#eye #eye


















For a couple of weeks we hosted a co-creative workshop with young trainees in the House of Materialisation in Berlin (HdM). The meetings were focused on  the postcolonial continuation of exploitation of people and land. The main material for artistic experiments were the reimported 300 kg of cloths from Benin, Kenia and Kamerun along with their stories. The second hand cloths became the symbolic material for the invention of a CANDY MACHINE - a magic machine installation, that fules on different kinds of labor, exploitation and energy. Running on waste and saccharification of all kind! 
The Candy Factory was launched in our shop at Schlesische Straße 10/11at the end of September 2021. It lives on in the moving pictures above.

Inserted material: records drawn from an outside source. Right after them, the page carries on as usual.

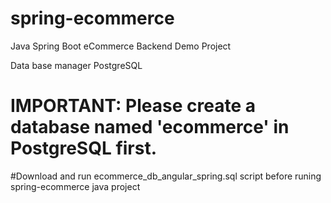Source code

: # spring-ecommerce  
Java Spring Boot eCommerce Backend Demo Project  

Data base manager PostgreSQL  
# IMPORTANT: Please create a database named 'ecommerce' in PostgreSQL first.  
#Download and run ecommerce_db_angular_spring.sql script before runing spring-ecommerce java project  
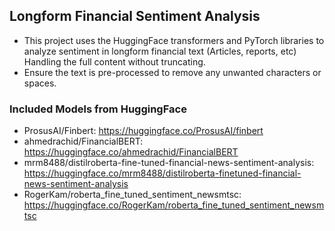 
## Longform Financial Sentiment Analysis

- This project uses the HuggingFace transformers and PyTorch libraries to analyze sentiment in longform financial text (Articles, reports, etc) Handling the full content without truncating.
- Ensure the text is pre-processed to remove any unwanted characters or spaces.

### Included Models from HuggingFace
- ProsusAI/Finbert: https://huggingface.co/ProsusAI/finbert
- ahmedrachid/FinancialBERT: https://huggingface.co/ahmedrachid/FinancialBERT
- mrm8488/distilroberta-fine-tuned-financial-news-sentiment-analysis: https://huggingface.co/mrm8488/distilroberta-finetuned-financial-news-sentiment-analysis
- RogerKam/roberta_fine_tuned_sentiment_newsmtsc: https://huggingface.co/RogerKam/roberta_fine_tuned_sentiment_newsmtsc

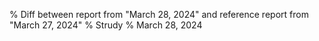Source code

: % Diff between report from "March 28, 2024" and reference report from "March 27, 2024"
% Strudy
% March 28, 2024


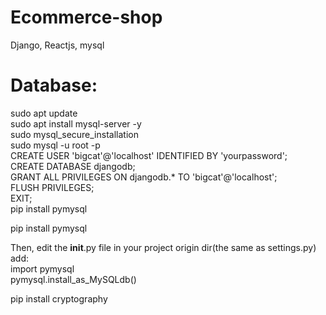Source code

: # Ecommerce-shop
Django, Reactjs, mysql

<h1>Database:</h1>

sudo apt update<br>
sudo apt install mysql-server -y<br>
sudo mysql_secure_installation<br>
sudo mysql -u root -p<br>
CREATE USER 'bigcat'@'localhost' IDENTIFIED BY 'yourpassword';<br>
CREATE DATABASE djangodb;<br>
GRANT ALL PRIVILEGES ON djangodb.* TO 'bigcat'@'localhost';<br>
FLUSH PRIVILEGES;<br>
EXIT;<br>
pip install pymysql<br>

pip install pymysql<br>

Then, edit the __init__.py file in your project origin dir(the same as settings.py)<br>
add:<br>
import pymysql<br>
pymysql.install_as_MySQLdb()<br>

pip install cryptography<br>
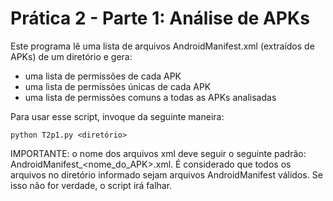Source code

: # Prática 2 - Parte 1: Análise de APKs

Este programa lê uma lista de arquivos AndroidManifest.xml (extraídos de APKs) de um diretório e gera:
* uma lista de permissões de cada APK
* uma lista de permissões únicas de cada APK
* uma lista de permissões comuns a todas as APKs analisadas

Para usar esse script, invoque da seguinte maneira:

    python T2p1.py <diretório>

IMPORTANTE: o nome dos arquivos xml deve seguir o seguinte padrão: AndroidManifest_<nome_do_APK>.xml. É considerado que todos os arquivos no diretório informado sejam arquivos AndroidManifest válidos. Se isso não for verdade, o script irá falhar.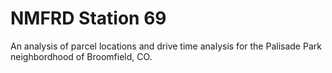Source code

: # NMFRD Station 69

An analysis of parcel locations and drive time analysis for the Palisade Park neighbordhood of Broomfield, CO.
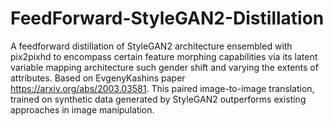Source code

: # FeedForward-StyleGAN2-Distillation
A feedforward distillation of StyleGAN2 architecture ensembled with pix2pixhd to encompass certain feature morphing capabilities via its latent variable mapping architecture such gender shift and varying the extents of attributes. Based on EvgenyKashins paper https://arxiv.org/abs/2003.03581. This paired image-to-image translation, trained on synthetic data generated by StyleGAN2 outperforms existing approaches in image manipulation. 
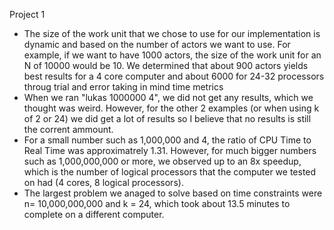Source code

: Project 1

- The size of the work unit that we chose to use for our implementation is dynamic and based on the number of actors we want to use. For example, if we want to have 1000 actors, the size of the work unit for an N of 10000 would be 10. We determined that about 900 actors yields best results for a 4 core computer and about 6000 for 24-32 processors throug trial and error taking in mind time metrics
- When we ran "lukas 1000000 4", we did not get any results, which we thought was weird. However, for the other 2 examples (or when using k of 2 or 24) we did get a lot of results so I believe that no results is still the corrent ammount.
- For a small number such as 1,000,000 and 4, the ratio of CPU Time to Real Time was approximatrely 1.31. However, for much bigger numbers such as 1,000,000,000 or more, we observed up to an 8x speedup, which is the number of logical processors that the computer we tested on had (4 cores, 8 logical processors).
- The largest problem we anaged to solve based on time constraints were n= 10,000,000,000 and k = 24, which took about 13.5 minutes to complete on a different computer.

“The origins of modern global trade are founded in sugar. First encountered by the Europeans in the 15th century, sugar later became a staple good as the Age of Discovery and foreign dominance opened up trading routes and paved the way for the shipment of sugar back to the homeland. Indeed, colonial settlement and expansion often began with the seizure of lands for the purpose of producing sugar; cane plantations and the processing of sugar generated much wealth for Europeans (Mahler, 1981; Parker, 2012). The sweetness of sugar, however, belies a bitter history of a commodity harvested by slaves as Africans sold to white traders replaced Europeans in the plantations. Triangular trade – involving the exchange of goods for slaves between Europe and West Africa and the sale of slaves to transatlantic plantation owners in return for sugar (and, to a lesser extent, other plantation products such as coffee and tobacco) – helped drive the first wave of economic globalisation (Harms, 2003).”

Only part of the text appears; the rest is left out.